= WHAT TO PRODUCE =
The answer should be an exact repeat of the stretch of material below from the line containing "## Architecture & State" through the line containing "- backend/trpc/routes/* houses".

---

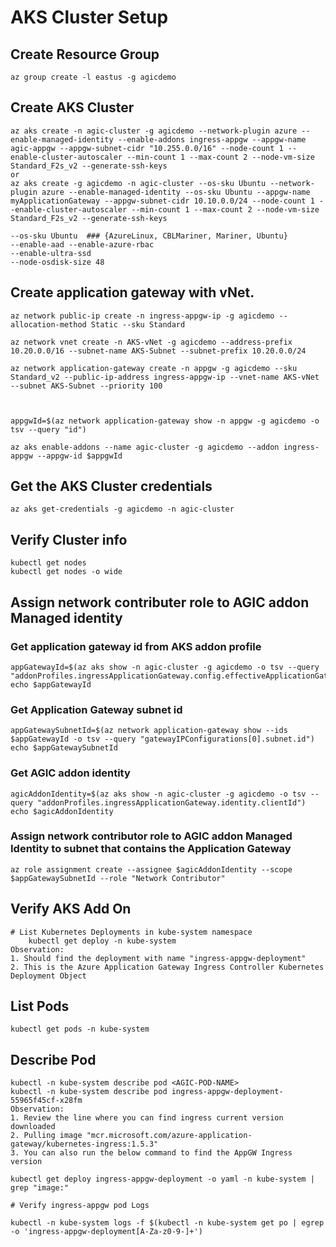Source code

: # AKS Cluster Setup

## Create Resource Group

	az group create -l eastus -g agicdemo

## Create AKS Cluster

	az aks create -n agic-cluster -g agicdemo --network-plugin azure --enable-managed-identity --enable-addons ingress-appgw --appgw-name agic-appgw --appgw-subnet-cidr "10.255.0.0/16" --node-count 1 --enable-cluster-autoscaler --min-count 1 --max-count 2 --node-vm-size Standard_F2s_v2 --generate-ssh-keys
	or
	az aks create -g agicdemo -n agic-cluster --os-sku Ubuntu --network-plugin azure --enable-managed-identity --os-sku Ubuntu --appgw-name myApplicationGateway --appgw-subnet-cidr 10.10.0.0/24 --node-count 1 --enable-cluster-autoscaler --min-count 1 --max-count 2 --node-vm-size Standard_F2s_v2 --generate-ssh-keys
	
	--os-sku Ubuntu  ### {AzureLinux, CBLMariner, Mariner, Ubuntu}
	--enable-aad --enable-azure-rbac
	--enable-ultra-ssd
	--node-osdisk-size 48
	
## Create application gateway with vNet.

	az network public-ip create -n ingress-appgw-ip -g agicdemo --allocation-method Static --sku Standard

	az network vnet create -n AKS-vNet -g agicdemo --address-prefix 10.20.0.0/16 --subnet-name AKS-Subnet --subnet-prefix 10.20.0.0/24 

	az network application-gateway create -n appgw -g agicdemo --sku Standard_v2 --public-ip-address ingress-appgw-ip --vnet-name AKS-vNet --subnet AKS-Subnet --priority 100



	appgwId=$(az network application-gateway show -n appgw -g agicdemo -o tsv --query "id") 

	az aks enable-addons --name agic-cluster -g agicdemo --addon ingress-appgw --appgw-id $appgwId
	
## Get the AKS Cluster credentials

	az aks get-credentials -g agicdemo -n agic-cluster
	
## Verify Cluster info
	
	kubectl get nodes
	kubectl get nodes -o wide

## Assign network contributer role to AGIC addon Managed identity

### Get application gateway id from AKS addon profile

	appGatewayId=$(az aks show -n agic-cluster -g agicdemo -o tsv --query "addonProfiles.ingressApplicationGateway.config.effectiveApplicationGatewayId")
	echo $appGatewayId

### Get Application Gateway subnet id

	appGatewaySubnetId=$(az network application-gateway show --ids $appGatewayId -o tsv --query "gatewayIPConfigurations[0].subnet.id")
	echo $appGatewaySubnetId

### Get AGIC addon identity

	agicAddonIdentity=$(az aks show -n agic-cluster -g agicdemo -o tsv --query "addonProfiles.ingressApplicationGateway.identity.clientId")
	echo $agicAddonIdentity

### Assign network contributor role to AGIC addon Managed Identity to subnet that contains the Application Gateway

	az role assignment create --assignee $agicAddonIdentity --scope $appGatewaySubnetId --role "Network Contributor"

## Verify AKS Add On
	# List Kubernetes Deployments in kube-system namespace
		kubectl get deploy -n kube-system
	Observation:
	1. Should find the deployment with name "ingress-appgw-deployment"
	2. This is the Azure Application Gateway Ingress Controller Kubernetes Deployment Object

## List Pods
	kubectl get pods -n kube-system

## Describe Pod
	kubectl -n kube-system describe pod <AGIC-POD-NAME>
	kubectl -n kube-system describe pod ingress-appgw-deployment-55965f45cf-x28fm  
	Observation:
	1. Review the line where you can find ingress current version downloaded
	2. Pulling image "mcr.microsoft.com/azure-application-gateway/kubernetes-ingress:1.5.3"
	3. You can also run the below command to find the AppGW Ingress version
	
	kubectl get deploy ingress-appgw-deployment -o yaml -n kube-system | grep "image:"

	# Verify ingress-appgw pod Logs
	
	kubectl -n kube-system logs -f $(kubectl -n kube-system get po | egrep -o 'ingress-appgw-deployment[A-Za-z0-9-]+')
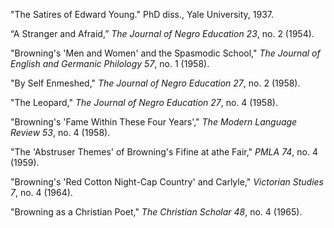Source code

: "The Satires of Edward Young." PhD diss., Yale University, 1937. 

“A Stranger and Afraid,” *The Journal of Negro Education 23*, no. 2 (1954). 

"Browning's 'Men and Women' and the Spasmodic School," *The Journal of English and Germanic Philology 57*, no. 1 (1958). 

"By Self Enmeshed," *The Journal of Negro Education 27*, no. 2 (1958). 

"The Leopard," *The Journal of Negro Education 27*, no. 4 (1958). 

"Browning's 'Fame Within These Four Years'," *The Modern Language Review 53*, no. 4 (1958).

"The 'Abstruser Themes' of Browning's Fifine at athe Fair," *PMLA 74*, no. 4 (1959).

"Browning's 'Red Cotton Night-Cap Country' and Carlyle," *Victorian Studies 7*, no. 4 (1964).

"Browning as a Christian Poet," *The Christian Scholar 48*, no. 4 (1965).
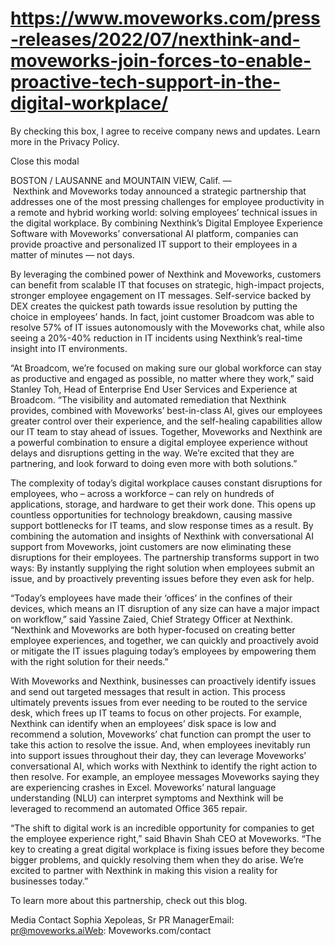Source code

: # https://www.moveworks.com/press-releases/2022/07/nexthink-and-moveworks-join-forces-to-enable-proactive-tech-support-in-the-digital-workplace/

By checking this box, I agree to receive company news and updates. Learn more in the Privacy Policy.







  Close this modal
  


BOSTON / LAUSANNE and MOUNTAIN VIEW, Calif. —  Nexthink and Moveworks today announced a strategic partnership that addresses one of the most pressing challenges for employee productivity in a remote and hybrid working world: solving employees’ technical issues in the digital workplace. By combining Nexthink’s Digital Employee Experience Software with Moveworks’ conversational AI platform, companies can provide proactive and personalized IT support to their employees in a matter of minutes — not days.

By leveraging the combined power of Nexthink and Moveworks, customers can benefit from scalable IT that focuses on strategic, high-impact projects, stronger employee engagement on IT messages. Self-service backed by DEX creates the quickest path towards issue resolution by putting the choice in employees’ hands. In fact, joint customer Broadcom was able to resolve 57% of IT issues autonomously with the Moveworks chat, while also seeing a 20%-40% reduction in IT incidents using Nexthink’s real-time insight into IT environments.

“At Broadcom, we’re focused on making sure our global workforce can stay as productive and engaged as possible, no matter where they work,” said Stanley Toh, Head of Enterprise End User Services and Experience at Broadcom. “The visibility and automated remediation that Nexthink provides, combined with Moveworks’ best-in-class AI, gives our employees greater control over their experience, and the self-healing capabilities allow our IT team to stay ahead of issues. Together, Moveworks and Nexthink are a powerful combination to ensure a digital employee experience without delays and disruptions getting in the way. We’re excited that they are partnering, and look forward to doing even more with both solutions.”

The complexity of today’s digital workplace causes constant disruptions for employees, who – across a workforce – can rely on hundreds of applications, storage, and hardware to get their work done. This opens up countless opportunities for technology breakdown, causing massive support bottlenecks for IT teams, and slow response times as a result. By combining the automation and insights of Nexthink with conversational AI support from Moveworks, joint customers are now eliminating these disruptions for their employees. The partnership transforms support in two ways: By instantly supplying the right solution when employees submit an issue, and by proactively preventing issues before they even ask for help.

“Today’s employees have made their ‘offices’ in the confines of their devices, which means an IT disruption of any size can have a major impact on workflow,” said Yassine Zaied, Chief Strategy Officer at Nexthink. “Nexthink and Moveworks are both hyper-focused on creating better employee experiences, and together, we can quickly and proactively avoid or mitigate the IT issues plaguing today’s employees by empowering them with the right solution for their needs.”

With Moveworks and Nexthink, businesses can proactively identify issues and send out targeted messages that result in action. This process ultimately prevents issues from ever needing to be routed to the service desk, which frees up IT teams to focus on other projects. For example, Nexthink can identify when an employees’ disk space is low and recommend a solution, Moveworks’ chat function can prompt the user to take this action to resolve the issue. And, when employees inevitably run into support issues throughout their day, they can leverage Moveworks’ conversational AI, which works with Nexthink to identify the right action to then resolve. For example, an employee messages Moveworks saying they are experiencing crashes in Excel. Moveworks’ natural language understanding (NLU) can interpret symptoms and Nexthink will be leveraged to recommend an automated Office 365 repair.

“The shift to digital work is an incredible opportunity for companies to get the employee experience right,” said Bhavin Shah CEO at Moveworks. “The key to creating a great digital workplace is fixing issues before they become bigger problems, and quickly resolving them when they do arise. We’re excited to partner with Nexthink in making this vision a reality for businesses today.”

To learn more about this partnership, check out this blog.

Media Contact Sophia Xepoleas, Sr PR ManagerEmail: pr@moveworks.aiWeb: Moveworks.com/contact 


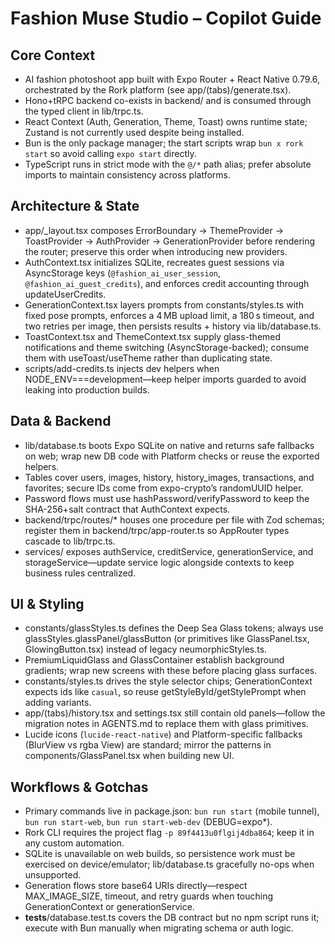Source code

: # Fashion Muse Studio – Copilot Guide

## Core Context
- AI fashion photoshoot app built with Expo Router + React Native 0.79.6, orchestrated by the Rork platform (see app/(tabs)/generate.tsx).
- Hono+tRPC backend co-exists in backend/ and is consumed through the typed client in lib/trpc.ts.
- React Context (Auth, Generation, Theme, Toast) owns runtime state; Zustand is not currently used despite being installed.
- Bun is the only package manager; the start scripts wrap `bun x rork start` so avoid calling `expo start` directly.
- TypeScript runs in strict mode with the `@/*` path alias; prefer absolute imports to maintain consistency across platforms.

## Architecture & State
- app/_layout.tsx composes ErrorBoundary → ThemeProvider → ToastProvider → AuthProvider → GenerationProvider before rendering the router; preserve this order when introducing new providers.
- AuthContext.tsx initializes SQLite, recreates guest sessions via AsyncStorage keys (`@fashion_ai_user_session`, `@fashion_ai_guest_credits`), and enforces credit accounting through updateUserCredits.
- GenerationContext.tsx layers prompts from constants/styles.ts with fixed pose prompts, enforces a 4 MB upload limit, a 180 s timeout, and two retries per image, then persists results + history via lib/database.ts.
- ToastContext.tsx and ThemeContext.tsx supply glass-themed notifications and theme switching (AsyncStorage-backed); consume them with useToast/useTheme rather than duplicating state.
- scripts/add-credits.ts injects dev helpers when NODE_ENV===development—keep helper imports guarded to avoid leaking into production builds.

## Data & Backend
- lib/database.ts boots Expo SQLite on native and returns safe fallbacks on web; wrap new DB code with Platform checks or reuse the exported helpers.
- Tables cover users, images, history, history_images, transactions, and favorites; secure IDs come from expo-crypto’s randomUUID helper.
- Password flows must use hashPassword/verifyPassword to keep the SHA-256+salt contract that AuthContext expects.
- backend/trpc/routes/* houses one procedure per file with Zod schemas; register them in backend/trpc/app-router.ts so AppRouter types cascade to lib/trpc.ts.
- services/ exposes authService, creditService, generationService, and storageService—update service logic alongside contexts to keep business rules centralized.

## UI & Styling
- constants/glassStyles.ts defines the Deep Sea Glass tokens; always use glassStyles.glassPanel/glassButton (or primitives like GlassPanel.tsx, GlowingButton.tsx) instead of legacy neumorphicStyles.ts.
- PremiumLiquidGlass and GlassContainer establish background gradients; wrap new screens with these before placing glass surfaces.
- constants/styles.ts drives the style selector chips; GenerationContext expects ids like `casual`, so reuse getStyleById/getStylePrompt when adding variants.
- app/(tabs)/history.tsx and settings.tsx still contain old panels—follow the migration notes in AGENTS.md to replace them with glass primitives.
- Lucide icons (`lucide-react-native`) and Platform-specific fallbacks (BlurView vs rgba View) are standard; mirror the patterns in components/GlassPanel.tsx when building new UI.

## Workflows & Gotchas
- Primary commands live in package.json: `bun run start` (mobile tunnel), `bun run start-web`, `bun run start-web-dev` (DEBUG=expo*).
- Rork CLI requires the project flag `-p 89f4413u0flgij4dba864`; keep it in any custom automation.
- SQLite is unavailable on web builds, so persistence work must be exercised on device/emulator; lib/database.ts gracefully no-ops when unsupported.
- Generation flows store base64 URIs directly—respect MAX_IMAGE_SIZE, timeout, and retry guards when touching GenerationContext or generationService.
- __tests__/database.test.ts covers the DB contract but no npm script runs it; execute with Bun manually when migrating schema or auth logic.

---

= RESPONSE AREA =
## Architecture & State
- app/_layout.tsx composes ErrorBoundary → ThemeProvider → ToastProvider → AuthProvider → GenerationProvider before rendering the router; preserve this order when introducing new providers.
- AuthContext.tsx initializes SQLite, recreates guest sessions via AsyncStorage keys (`@fashion_ai_user_session`, `@fashion_ai_guest_credits`), and enforces credit accounting through updateUserCredits.
- GenerationContext.tsx layers prompts from constants/styles.ts with fixed pose prompts, enforces a 4 MB upload limit, a 180 s timeout, and two retries per image, then persists results + history via lib/database.ts.
- ToastContext.tsx and ThemeContext.tsx supply glass-themed notifications and theme switching (AsyncStorage-backed); consume them with useToast/useTheme rather than duplicating state.
- scripts/add-credits.ts injects dev helpers when NODE_ENV===development—keep helper imports guarded to avoid leaking into production builds.

## Data & Backend
- lib/database.ts boots Expo SQLite on native and returns safe fallbacks on web; wrap new DB code with Platform checks or reuse the exported helpers.
- Tables cover users, images, history, history_images, transactions, and favorites; secure IDs come from expo-crypto’s randomUUID helper.
- Password flows must use hashPassword/verifyPassword to keep the SHA-256+salt contract that AuthContext expects.
- backend/trpc/routes/* houses one procedure per file with Zod schemas; register them in backend/trpc/app-router.ts so AppRouter types cascade to lib/trpc.ts.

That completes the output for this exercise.